“Palazzo Lo Jacono sarebbe crollato anche senza le raffiche di vento, magari anziché cedere il 25 aprile del 2011 sarebbe accaduto sei mesi dopo”. Il docente di ingegneria Antonio Badalà e il geometra Pietro Munzone, consulenti del pm Santo Fornasier, ascoltati per la seconda udienza consecutiva al processo per il cedimento della secentesca struttura del centro storico, puntano l’indice sulle opere che avrebbero dovuto evitare il disastro.

I due tecnici hanno spiegato che “la situazione di precarietà era nota agli uffici comunali tanto che c’era stata anche un’ordinanza di sgombero delle case circostanti. Tuttavia non è stato eseguito quel monitoraggio che avrebbe potuto evitarne il crollo”.

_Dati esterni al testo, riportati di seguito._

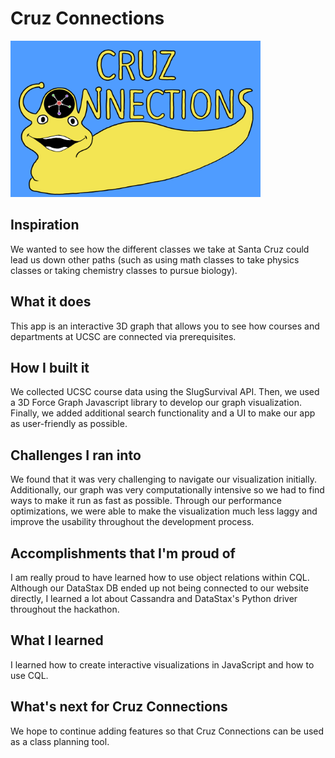 # Cruz Connections

<img src="./src/frontend/static/fullLogo.png" width="400" height="250" />

## Inspiration
We wanted to see how the different classes we take at Santa Cruz could lead us down other paths (such as using math classes to take physics classes or taking chemistry classes to pursue biology).


## What it does
This app is an interactive 3D graph that allows you to see how courses and departments at UCSC are connected via prerequisites.

## How I built it
We collected UCSC course data using the SlugSurvival API. Then, we used a 3D Force Graph Javascript library to develop our graph visualization. Finally, we added additional search functionality and a UI to make our app as user-friendly as possible.

## Challenges I ran into
We found that it was very challenging to navigate our visualization initially. Additionally, our graph was very computationally intensive so we had to find ways to make it run as fast as possible. Through our performance optimizations, we were able to make the visualization much less laggy and improve the usability throughout the development process.


## Accomplishments that I'm proud of
I am really proud to have learned how to use object relations within CQL. Although our DataStax DB ended up not being connected to our website directly, I learned a lot about Cassandra and DataStax's Python driver throughout the hackathon.

## What I learned
I learned how to create interactive visualizations in JavaScript and how to use CQL.

## What's next for Cruz Connections
We hope to continue adding features so that Cruz Connections can be used as a class planning tool.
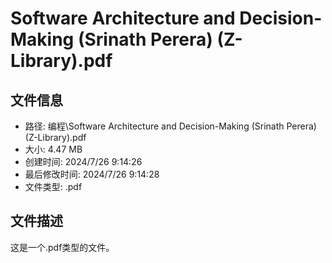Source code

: ﻿# Software Architecture and Decision-Making (Srinath Perera) (Z-Library).pdf

## 文件信息
- 路径: 编程\Software Architecture and Decision-Making (Srinath Perera) (Z-Library).pdf
- 大小: 4.47 MB
- 创建时间: 2024/7/26 9:14:26
- 最后修改时间: 2024/7/26 9:14:28
- 文件类型: .pdf

## 文件描述
这是一个.pdf类型的文件。

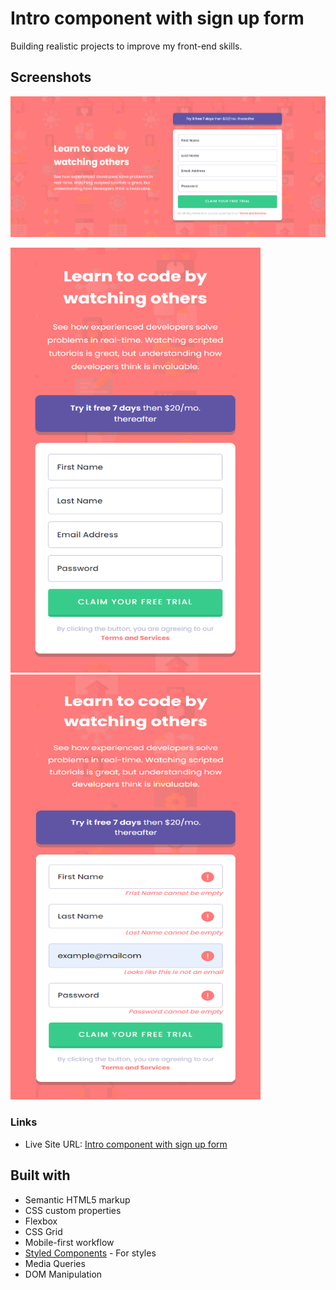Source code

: # Intro component with sign up form

Building realistic projects to improve my front-end skills.

## Screenshots

![](screenshots/ss-desktop.png)

<p float="left">
<img width="400" height="680" src="screenshots/ss-mobile.png">
<img width="400" height="680" src="screenshots/ss-mobile-error.png">
</p>

### Links

- Live Site URL: [Intro component with sign up form](https://intro-with-s1gn-up-form.netlify.app/)

## Built with

- Semantic HTML5 markup
- CSS custom properties
- Flexbox
- CSS Grid
- Mobile-first workflow
- [Styled Components](https://styled-components.com/) - For styles
- Media Queries
- DOM Manipulation
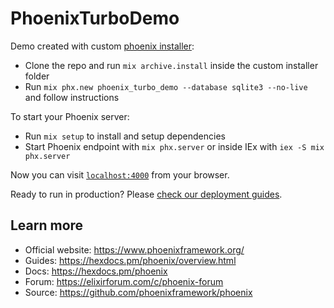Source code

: # PhoenixTurboDemo

Demo created with custom [phoenix installer](https://github.com/bhtabor/phoenix/tree/turbo/8.0.13-phx-v1.7.20):

  * Clone the repo and run `mix archive.install` inside the custom installer folder
  * Run `mix phx.new phoenix_turbo_demo --database sqlite3 --no-live` and follow instructions

To start your Phoenix server:

  * Run `mix setup` to install and setup dependencies
  * Start Phoenix endpoint with `mix phx.server` or inside IEx with `iex -S mix phx.server`

Now you can visit [`localhost:4000`](http://localhost:4000) from your browser.

Ready to run in production? Please [check our deployment guides](https://hexdocs.pm/phoenix/deployment.html).

## Learn more

  * Official website: https://www.phoenixframework.org/
  * Guides: https://hexdocs.pm/phoenix/overview.html
  * Docs: https://hexdocs.pm/phoenix
  * Forum: https://elixirforum.com/c/phoenix-forum
  * Source: https://github.com/phoenixframework/phoenix
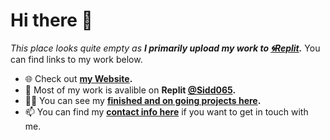 # Hi there 👋
*This place looks quite empty as **I primarily upload my work to [🌀Replit](https://replit.com/@Sidd065).*** You can find links to my work below.
- 🌐 Check out **[my Website](https://web.sidd065.repl.co/).**
- 🔭 Most of my work is avalible on **Replit [@Sidd065](https://replit.com/@Sidd065).**
- 👨‍💻 You can see my **[finished and on going projects here](https://web.sidd065.repl.co/projects).**
- 📫 You can find my **[contact info here](https://web.sidd065.repl.co/contact)** if you want to get in touch with me.
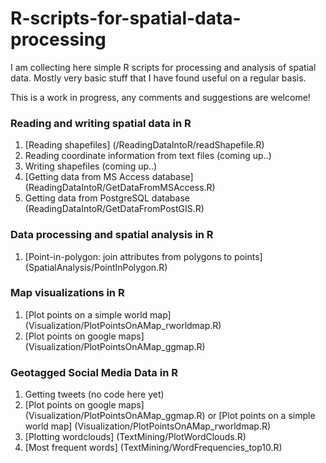 # R-scripts-for-spatial-data-processing

I am collecting here simple R scripts for processing and analysis of spatial data.
Mostly very basic stuff that I have found useful on a regular basis.

This is a work in progress, any comments and suggestions are welcome!

### Reading and writing spatial data in R

1. [Reading shapefiles] (/ReadingDataIntoR/readShapefile.R)
2. Reading coordinate information from text files (coming up..)
3. Writing shapefiles (coming up..)
3. [Getting data from MS Access database] (ReadingDataIntoR/GetDataFromMSAccess.R)
4. Getting data from PostgreSQL database (ReadingDataIntoR/GetDataFromPostGIS.R)

### Data processing and spatial analysis in R

1. [Point-in-polygon: join attributes from polygons to points] (SpatialAnalysis/PointInPolygon.R)

### Map visualizations in R

1. [Plot points on a simple world map] (Visualization/PlotPointsOnAMap_rworldmap.R)
2. [Plot points on google maps] (Visualization/PlotPointsOnAMap_ggmap.R)



### Geotagged Social Media Data in R

1. Getting tweets (no code here yet)
2. [Plot points on google maps] (Visualization/PlotPointsOnAMap_ggmap.R) or [Plot points on a simple world map] (Visualization/PlotPointsOnAMap_rworldmap.R)
3. [Plotting wordclouds] (TextMining/PlotWordClouds.R)
4. [Most frequent words] (TextMining/WordFrequencies_top10.R)





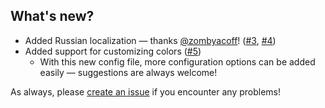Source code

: ## What's new?
* Added Russian localization — thanks [@zombyacoff](https://github.com/zombyacoff)!
  ([#3](https://github.com/kr8gz/PlayerStatistics/pull/3), [#4](https://github.com/kr8gz/PlayerStatistics/pull/4))
* Added support for customizing colors ([#5](https://github.com/kr8gz/PlayerStatistics/issues/5))
  * With this new config file, more configuration options can be added easily — suggestions are always welcome!

As always, please [create an issue](https://github.com/kr8gz/PlayerStatistics/issues/new) if you encounter any problems!
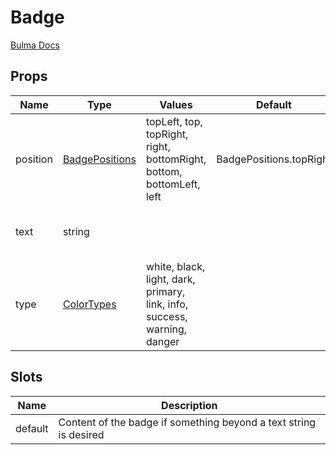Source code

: # Badge

[Bulma Docs](https://github.com/CreativeBulma/bulma-badge)
## Props

| Name    | Type | Values | Default | Description |
| -------- | ------- | -------- | ------- | ------- |
| position | [BadgePositions](../enums.md#BadgePositions) |topLeft, top, topRight, right, bottomRight, bottom, bottomLeft, left| BadgePositions.topRight | The position of the badge relative to it's parent.|
| text | string ||  | The text contained within the bade|
| type | [ColorTypes](../enums.md#ColorTypes) |white, black, light, dark, primary, link, info, success, warning, danger|  | The ColorType the badge should be|
## Slots

| Name    | Description |
| ------- | ------- |
| default|Content of the badge if something beyond a text string is desired|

Dieci gli imputati fra funzionari, tecnici e responsabili dell’impresa che eseguì i lavori. Si tratta di Giuseppe Principato, capo dell’Utc di Agrigento; Calogero Tulumello, funzionario di Palazzo dei Giganti; Attilio Sciara, capo della Protezione civile comunale; nonché Gaspare Triassi, Marcello Cappellino e Andrea Patti, componenti del collegio di progettazione e di direzione dei lavori urgenti per la messa in sicurezza dell’edificio del centro storico. Nell’elenco anche Giuseppe, Calogero e Carmelo Analfino di Agrigento, responsabili della ditta “Edil.Co.A” che ha eseguito i lavori. Sono accusati di crollo e disastro colposo.

Badalà e Munzone hanno anche contestato il sistema di tiranti. “Erano obbliqui e quindi non potevano avere grande resistenza. Il palazzo era destinato a crollare, se non ci fosse stata quell’ondata di vento anomalo sarebbe comunque successo nei mesi successivi”.